**What to produce**
The answer must consist of each line of the records below that contains the string "global".

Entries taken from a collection
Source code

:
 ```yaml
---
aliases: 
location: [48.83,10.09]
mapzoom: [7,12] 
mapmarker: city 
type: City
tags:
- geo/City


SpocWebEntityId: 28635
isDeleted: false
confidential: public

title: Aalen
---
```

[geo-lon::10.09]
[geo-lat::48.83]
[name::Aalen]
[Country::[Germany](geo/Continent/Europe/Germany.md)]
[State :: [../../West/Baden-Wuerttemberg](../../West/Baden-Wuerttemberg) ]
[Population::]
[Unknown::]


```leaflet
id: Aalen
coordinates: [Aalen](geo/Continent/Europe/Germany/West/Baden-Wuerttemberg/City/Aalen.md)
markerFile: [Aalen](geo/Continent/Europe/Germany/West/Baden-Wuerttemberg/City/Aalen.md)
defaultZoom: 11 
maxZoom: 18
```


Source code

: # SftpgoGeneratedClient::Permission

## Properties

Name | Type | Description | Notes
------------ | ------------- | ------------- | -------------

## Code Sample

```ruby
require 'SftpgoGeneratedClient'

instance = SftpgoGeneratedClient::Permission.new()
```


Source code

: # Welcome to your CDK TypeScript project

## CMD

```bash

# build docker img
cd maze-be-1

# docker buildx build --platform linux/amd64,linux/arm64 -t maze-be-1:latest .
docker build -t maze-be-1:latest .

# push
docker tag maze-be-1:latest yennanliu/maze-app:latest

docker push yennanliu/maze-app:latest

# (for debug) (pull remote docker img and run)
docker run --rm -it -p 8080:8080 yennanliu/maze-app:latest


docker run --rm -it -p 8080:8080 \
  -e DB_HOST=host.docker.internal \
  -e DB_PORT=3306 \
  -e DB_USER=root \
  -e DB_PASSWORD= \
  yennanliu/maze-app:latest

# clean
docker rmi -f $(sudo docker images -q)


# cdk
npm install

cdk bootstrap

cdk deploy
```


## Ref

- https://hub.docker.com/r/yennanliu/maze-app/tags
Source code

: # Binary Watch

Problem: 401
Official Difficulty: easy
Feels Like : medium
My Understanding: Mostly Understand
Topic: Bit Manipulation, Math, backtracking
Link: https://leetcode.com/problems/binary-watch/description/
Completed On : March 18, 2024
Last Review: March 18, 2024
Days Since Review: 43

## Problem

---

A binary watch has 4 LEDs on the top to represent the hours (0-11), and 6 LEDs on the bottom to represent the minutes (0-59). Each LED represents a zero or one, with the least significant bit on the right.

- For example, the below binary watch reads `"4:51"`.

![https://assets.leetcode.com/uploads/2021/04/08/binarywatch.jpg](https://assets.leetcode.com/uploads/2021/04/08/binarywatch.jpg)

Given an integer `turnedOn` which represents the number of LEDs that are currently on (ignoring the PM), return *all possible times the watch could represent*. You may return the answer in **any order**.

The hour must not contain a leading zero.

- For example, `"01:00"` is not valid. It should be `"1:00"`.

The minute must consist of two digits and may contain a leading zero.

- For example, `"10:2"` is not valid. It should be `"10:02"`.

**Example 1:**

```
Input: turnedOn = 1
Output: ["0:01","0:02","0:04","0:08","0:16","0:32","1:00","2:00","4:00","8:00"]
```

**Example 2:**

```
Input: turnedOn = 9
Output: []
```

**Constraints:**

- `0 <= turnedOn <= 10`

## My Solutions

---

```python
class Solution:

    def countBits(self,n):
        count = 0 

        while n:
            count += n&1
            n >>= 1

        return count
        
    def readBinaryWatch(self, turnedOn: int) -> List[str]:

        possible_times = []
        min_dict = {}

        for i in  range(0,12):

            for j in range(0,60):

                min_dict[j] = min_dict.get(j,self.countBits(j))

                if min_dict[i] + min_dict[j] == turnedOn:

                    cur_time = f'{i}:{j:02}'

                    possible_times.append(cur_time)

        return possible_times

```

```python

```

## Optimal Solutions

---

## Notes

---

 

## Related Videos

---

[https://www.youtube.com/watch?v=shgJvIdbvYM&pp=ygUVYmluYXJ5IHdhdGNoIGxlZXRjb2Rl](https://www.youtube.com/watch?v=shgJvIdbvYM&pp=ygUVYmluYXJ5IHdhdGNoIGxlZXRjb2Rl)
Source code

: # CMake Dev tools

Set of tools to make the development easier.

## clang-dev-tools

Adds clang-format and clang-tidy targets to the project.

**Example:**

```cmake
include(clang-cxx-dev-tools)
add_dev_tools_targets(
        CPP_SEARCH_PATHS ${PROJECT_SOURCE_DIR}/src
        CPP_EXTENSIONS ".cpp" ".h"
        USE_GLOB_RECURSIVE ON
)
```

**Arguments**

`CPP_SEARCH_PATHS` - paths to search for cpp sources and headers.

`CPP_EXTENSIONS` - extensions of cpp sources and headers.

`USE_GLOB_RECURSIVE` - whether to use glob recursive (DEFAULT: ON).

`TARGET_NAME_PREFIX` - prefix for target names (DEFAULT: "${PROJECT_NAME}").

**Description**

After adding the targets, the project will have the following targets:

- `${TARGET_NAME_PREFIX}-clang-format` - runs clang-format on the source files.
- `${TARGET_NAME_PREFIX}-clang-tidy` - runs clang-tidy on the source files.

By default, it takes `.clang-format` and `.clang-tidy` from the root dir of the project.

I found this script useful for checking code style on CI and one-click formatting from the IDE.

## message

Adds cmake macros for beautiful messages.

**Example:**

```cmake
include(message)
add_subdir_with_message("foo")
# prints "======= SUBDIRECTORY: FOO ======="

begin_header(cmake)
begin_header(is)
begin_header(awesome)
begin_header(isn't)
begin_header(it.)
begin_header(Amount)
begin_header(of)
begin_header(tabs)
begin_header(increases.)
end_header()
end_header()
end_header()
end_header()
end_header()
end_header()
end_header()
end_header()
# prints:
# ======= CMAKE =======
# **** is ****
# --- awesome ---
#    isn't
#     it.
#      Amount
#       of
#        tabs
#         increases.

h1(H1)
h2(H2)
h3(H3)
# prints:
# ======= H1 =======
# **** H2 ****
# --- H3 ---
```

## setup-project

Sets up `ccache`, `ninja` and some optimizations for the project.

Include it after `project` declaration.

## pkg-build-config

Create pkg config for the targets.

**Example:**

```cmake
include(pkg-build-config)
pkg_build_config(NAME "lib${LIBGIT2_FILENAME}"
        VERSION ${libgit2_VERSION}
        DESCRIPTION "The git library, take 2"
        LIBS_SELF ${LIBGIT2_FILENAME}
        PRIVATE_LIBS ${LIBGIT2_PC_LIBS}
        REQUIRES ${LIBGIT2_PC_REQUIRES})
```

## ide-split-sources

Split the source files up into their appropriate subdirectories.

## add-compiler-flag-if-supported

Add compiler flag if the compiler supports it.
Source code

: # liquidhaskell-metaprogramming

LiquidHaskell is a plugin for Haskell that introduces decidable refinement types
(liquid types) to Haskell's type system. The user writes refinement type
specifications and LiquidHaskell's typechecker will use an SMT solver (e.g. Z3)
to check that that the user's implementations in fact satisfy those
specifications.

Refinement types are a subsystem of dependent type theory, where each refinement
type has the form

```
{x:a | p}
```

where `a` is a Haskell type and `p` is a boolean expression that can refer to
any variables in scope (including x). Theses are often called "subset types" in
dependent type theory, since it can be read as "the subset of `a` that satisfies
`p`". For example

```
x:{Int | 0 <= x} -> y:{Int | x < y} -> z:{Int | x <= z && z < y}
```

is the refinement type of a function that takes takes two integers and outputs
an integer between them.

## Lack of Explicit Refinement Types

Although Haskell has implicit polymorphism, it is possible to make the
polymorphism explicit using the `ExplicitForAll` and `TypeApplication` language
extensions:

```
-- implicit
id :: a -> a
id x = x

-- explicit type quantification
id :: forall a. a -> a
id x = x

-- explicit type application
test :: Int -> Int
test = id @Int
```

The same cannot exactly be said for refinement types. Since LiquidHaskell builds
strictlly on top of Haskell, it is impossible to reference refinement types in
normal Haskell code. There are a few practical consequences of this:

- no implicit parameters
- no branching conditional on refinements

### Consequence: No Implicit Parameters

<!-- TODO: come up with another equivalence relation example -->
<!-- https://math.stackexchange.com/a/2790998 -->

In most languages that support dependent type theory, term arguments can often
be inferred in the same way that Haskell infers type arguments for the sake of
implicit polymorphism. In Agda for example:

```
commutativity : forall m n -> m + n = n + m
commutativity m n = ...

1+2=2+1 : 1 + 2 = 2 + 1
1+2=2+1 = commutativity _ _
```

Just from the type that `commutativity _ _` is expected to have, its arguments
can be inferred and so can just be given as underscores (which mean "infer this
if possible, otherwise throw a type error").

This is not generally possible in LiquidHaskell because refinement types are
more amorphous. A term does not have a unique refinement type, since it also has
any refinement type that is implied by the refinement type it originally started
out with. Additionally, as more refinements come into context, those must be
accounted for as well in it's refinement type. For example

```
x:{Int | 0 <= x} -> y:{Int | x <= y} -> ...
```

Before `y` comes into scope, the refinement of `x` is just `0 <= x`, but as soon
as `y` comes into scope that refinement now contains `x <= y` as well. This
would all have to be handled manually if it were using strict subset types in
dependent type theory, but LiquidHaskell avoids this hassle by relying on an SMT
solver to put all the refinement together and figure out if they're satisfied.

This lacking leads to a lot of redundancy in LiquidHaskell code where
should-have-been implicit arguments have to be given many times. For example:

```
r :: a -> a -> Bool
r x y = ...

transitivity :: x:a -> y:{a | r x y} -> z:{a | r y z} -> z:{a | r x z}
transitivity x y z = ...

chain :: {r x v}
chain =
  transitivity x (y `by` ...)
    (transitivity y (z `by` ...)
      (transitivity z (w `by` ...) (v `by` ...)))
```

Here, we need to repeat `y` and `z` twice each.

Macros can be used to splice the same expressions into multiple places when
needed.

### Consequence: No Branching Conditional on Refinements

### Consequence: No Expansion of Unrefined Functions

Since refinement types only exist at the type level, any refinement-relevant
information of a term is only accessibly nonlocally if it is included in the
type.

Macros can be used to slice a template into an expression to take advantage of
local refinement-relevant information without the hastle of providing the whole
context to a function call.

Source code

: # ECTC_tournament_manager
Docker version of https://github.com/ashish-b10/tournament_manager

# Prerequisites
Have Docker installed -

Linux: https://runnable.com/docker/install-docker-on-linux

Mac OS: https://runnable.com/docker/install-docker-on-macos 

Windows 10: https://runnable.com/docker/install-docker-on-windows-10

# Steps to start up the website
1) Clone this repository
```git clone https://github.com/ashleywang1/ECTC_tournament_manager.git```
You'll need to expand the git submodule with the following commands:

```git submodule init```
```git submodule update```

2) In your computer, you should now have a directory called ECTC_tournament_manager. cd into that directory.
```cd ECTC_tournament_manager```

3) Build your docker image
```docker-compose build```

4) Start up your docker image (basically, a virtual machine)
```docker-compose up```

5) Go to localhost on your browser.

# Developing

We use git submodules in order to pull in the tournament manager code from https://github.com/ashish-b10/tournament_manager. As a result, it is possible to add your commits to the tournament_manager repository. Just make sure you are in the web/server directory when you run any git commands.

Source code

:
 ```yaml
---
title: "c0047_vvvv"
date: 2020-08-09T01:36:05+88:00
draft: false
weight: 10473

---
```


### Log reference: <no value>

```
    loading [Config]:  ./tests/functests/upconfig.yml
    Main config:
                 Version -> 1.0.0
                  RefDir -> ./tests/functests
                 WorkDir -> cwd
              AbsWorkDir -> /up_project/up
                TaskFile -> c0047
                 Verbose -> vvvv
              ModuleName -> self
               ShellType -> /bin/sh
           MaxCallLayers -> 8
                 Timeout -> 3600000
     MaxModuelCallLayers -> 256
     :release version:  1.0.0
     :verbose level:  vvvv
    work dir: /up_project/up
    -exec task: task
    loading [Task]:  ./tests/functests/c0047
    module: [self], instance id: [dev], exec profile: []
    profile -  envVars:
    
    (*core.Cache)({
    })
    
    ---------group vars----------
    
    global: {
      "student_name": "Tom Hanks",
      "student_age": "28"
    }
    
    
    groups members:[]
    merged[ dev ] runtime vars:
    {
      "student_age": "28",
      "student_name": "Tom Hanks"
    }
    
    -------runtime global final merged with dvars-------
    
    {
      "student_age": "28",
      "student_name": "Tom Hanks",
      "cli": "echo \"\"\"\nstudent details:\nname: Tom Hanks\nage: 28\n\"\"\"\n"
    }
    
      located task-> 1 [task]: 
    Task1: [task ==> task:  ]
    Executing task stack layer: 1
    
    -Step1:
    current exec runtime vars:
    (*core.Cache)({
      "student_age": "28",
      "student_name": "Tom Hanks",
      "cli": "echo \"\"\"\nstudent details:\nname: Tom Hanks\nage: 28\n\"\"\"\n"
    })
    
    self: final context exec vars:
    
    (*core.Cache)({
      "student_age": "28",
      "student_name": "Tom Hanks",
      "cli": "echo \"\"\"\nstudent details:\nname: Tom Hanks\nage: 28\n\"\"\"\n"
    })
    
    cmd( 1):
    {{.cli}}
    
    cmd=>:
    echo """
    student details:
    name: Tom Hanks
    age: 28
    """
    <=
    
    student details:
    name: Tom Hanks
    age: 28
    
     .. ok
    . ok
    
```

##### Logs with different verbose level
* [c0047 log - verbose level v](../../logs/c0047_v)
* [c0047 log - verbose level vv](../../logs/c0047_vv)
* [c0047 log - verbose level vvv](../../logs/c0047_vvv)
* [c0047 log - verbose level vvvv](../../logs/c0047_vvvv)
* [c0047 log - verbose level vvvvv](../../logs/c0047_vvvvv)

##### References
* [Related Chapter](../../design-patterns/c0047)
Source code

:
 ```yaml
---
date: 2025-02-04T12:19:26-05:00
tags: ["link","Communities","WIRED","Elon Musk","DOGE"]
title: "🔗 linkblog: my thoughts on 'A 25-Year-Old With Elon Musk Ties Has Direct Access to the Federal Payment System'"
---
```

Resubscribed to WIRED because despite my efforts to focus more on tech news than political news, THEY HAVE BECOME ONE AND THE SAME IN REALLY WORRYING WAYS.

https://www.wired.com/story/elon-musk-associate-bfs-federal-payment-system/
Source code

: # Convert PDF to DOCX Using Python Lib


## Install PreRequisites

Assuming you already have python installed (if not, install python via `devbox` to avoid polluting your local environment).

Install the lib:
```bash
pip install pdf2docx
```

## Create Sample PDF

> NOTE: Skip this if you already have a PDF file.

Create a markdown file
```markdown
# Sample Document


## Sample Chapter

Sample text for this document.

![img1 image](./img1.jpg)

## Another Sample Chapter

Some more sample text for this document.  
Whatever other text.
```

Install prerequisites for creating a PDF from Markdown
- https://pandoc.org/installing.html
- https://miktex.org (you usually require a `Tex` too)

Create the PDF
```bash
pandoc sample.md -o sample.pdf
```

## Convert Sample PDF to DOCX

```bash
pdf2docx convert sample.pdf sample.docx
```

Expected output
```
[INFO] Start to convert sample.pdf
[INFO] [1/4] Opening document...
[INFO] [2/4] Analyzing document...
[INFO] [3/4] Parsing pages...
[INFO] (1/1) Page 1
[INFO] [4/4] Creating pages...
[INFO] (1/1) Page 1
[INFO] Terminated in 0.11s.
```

**Solution**
    global: {
    -------runtime global final merged with dvars-------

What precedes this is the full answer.